Simple Boston Demo

The PartitionExplainer is still in an Alpha state, but this notebook demonstrates how to use it right now. Note that I am releasing this to get feedback and show how I am working to address concerns about the speed of our model agnostic approaches and the impact of feature correlations. This is all as-yet unpublished work, so treat it accordingly.

When given a balanced partition tree PartitionExplainer has $O(M^2)$ runtime, where $M$ is the number of input features.

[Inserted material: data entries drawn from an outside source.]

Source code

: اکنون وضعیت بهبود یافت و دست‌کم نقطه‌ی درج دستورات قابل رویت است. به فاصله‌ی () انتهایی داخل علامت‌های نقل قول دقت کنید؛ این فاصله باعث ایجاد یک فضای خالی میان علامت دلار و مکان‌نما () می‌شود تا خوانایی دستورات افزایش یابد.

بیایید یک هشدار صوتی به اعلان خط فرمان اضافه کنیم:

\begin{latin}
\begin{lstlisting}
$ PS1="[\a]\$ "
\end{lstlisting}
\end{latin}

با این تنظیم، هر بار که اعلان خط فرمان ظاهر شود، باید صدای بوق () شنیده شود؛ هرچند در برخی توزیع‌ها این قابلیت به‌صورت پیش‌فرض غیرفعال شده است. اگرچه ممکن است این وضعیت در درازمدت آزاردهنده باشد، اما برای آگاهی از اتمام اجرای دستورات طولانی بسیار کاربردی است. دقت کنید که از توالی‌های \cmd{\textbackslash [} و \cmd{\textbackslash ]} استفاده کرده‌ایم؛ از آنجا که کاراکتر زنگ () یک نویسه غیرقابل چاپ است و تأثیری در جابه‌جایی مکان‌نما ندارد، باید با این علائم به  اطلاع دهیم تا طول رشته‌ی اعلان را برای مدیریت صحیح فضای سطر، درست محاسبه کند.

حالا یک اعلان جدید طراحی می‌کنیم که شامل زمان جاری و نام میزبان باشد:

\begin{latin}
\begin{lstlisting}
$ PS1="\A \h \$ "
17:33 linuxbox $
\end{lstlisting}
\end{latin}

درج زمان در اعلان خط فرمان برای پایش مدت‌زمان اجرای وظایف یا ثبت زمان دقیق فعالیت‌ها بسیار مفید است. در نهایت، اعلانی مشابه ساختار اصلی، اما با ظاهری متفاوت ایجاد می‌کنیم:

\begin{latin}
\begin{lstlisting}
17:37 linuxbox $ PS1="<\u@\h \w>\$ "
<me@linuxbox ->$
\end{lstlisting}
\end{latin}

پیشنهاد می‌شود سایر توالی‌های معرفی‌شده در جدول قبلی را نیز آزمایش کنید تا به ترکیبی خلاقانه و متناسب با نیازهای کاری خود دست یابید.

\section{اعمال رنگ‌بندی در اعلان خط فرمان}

This is much better than the $O(2^M)$ runtime of KernelExplainer.


In [3]:
import numpy as np
import scipy as sp
import scipy.cluster
import matplotlib.pyplot as pl
import xgboost
import shap
import pandas as pd

Train the model


In [4]:
X,y = shap.datasets.boston()

model = xgboost.XGBRegressor(n_estimators=100, subsample=0.3)
model.fit(X, y)

x = X.values[0:1,:]
refs = X.values[1:100] # use 100 samples for our background references (using the whole dataset would be slower)

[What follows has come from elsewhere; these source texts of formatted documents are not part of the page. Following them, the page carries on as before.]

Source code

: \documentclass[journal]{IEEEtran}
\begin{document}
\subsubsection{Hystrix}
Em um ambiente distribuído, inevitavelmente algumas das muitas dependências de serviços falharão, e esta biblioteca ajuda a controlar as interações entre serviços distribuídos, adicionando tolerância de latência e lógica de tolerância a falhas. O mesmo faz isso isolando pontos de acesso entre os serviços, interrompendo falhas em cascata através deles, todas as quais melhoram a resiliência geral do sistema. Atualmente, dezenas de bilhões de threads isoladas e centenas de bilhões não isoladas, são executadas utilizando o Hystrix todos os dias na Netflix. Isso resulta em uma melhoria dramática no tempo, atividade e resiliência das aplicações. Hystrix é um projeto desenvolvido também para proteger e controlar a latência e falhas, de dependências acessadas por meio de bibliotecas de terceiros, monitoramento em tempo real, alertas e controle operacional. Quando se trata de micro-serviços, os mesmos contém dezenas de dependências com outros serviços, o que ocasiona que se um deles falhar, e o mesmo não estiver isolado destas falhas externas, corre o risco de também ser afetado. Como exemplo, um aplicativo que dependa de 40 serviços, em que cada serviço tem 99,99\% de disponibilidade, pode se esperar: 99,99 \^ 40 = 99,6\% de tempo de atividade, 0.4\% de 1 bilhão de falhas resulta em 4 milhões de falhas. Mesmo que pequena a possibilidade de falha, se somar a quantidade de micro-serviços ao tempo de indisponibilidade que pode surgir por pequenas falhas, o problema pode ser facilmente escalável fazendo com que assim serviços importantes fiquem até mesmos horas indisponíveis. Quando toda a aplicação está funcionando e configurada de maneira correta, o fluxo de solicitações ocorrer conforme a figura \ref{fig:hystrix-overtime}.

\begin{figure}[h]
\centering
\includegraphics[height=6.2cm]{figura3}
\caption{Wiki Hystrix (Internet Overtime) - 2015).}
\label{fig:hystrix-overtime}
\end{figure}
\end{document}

[11:36:43] WARNING: src/objective/regression_obj.cu:152: reg:linear is now deprecated in favor of reg:squarederror.

Compute a hierarchal clustering of the input features


In [5]:
D = sp.spatial.distance.pdist(X.fillna(X.mean()).T, metric="correlation")
cluster_matrix = sp.cluster.hierarchy.complete(D)

In [6]:
# plot the clustering
pl.figure(figsize=(15, 6))
pl.title('Hierarchical Clustering Dendrogram')
pl.xlabel('sample index')
pl.ylabel('distance')
sp.cluster.hierarchy.dendrogram(
    cluster_matrix,
    leaf_rotation=90.,  # rotates the x axis labels
    leaf_font_size=10.,  # font size for the x axis labels
    labels=X.columns
)
pl.show()


Explain the first sample with PartitionExplainer


In [12]:
# define the model as a python function 
f = lambda x: model.predict(x, output_margin=True, validate_features=False)

# explain the model
e = shap.PartitionExplainer(f, refs, cluster_matrix)
shap_values = e.shap_values(x, tol=-1)
# ...or use something like e.shap_values(x, tol=0.001) to prune the partition tree and so run faster

Compare with TreeExplainer


In [13]:
explainer = shap.TreeExplainer(model, refs, feature_dependence="independent")
shap_values2 = explainer.shap_values(x)

In [14]:
pl.plot(shap_values2[0], label="TreeExplainer")
pl.plot(shap_values[0], label="PartitionExplainer")
pl.legend()


Out[14]:
<matplotlib.legend.Legend at 0x1c21312f98>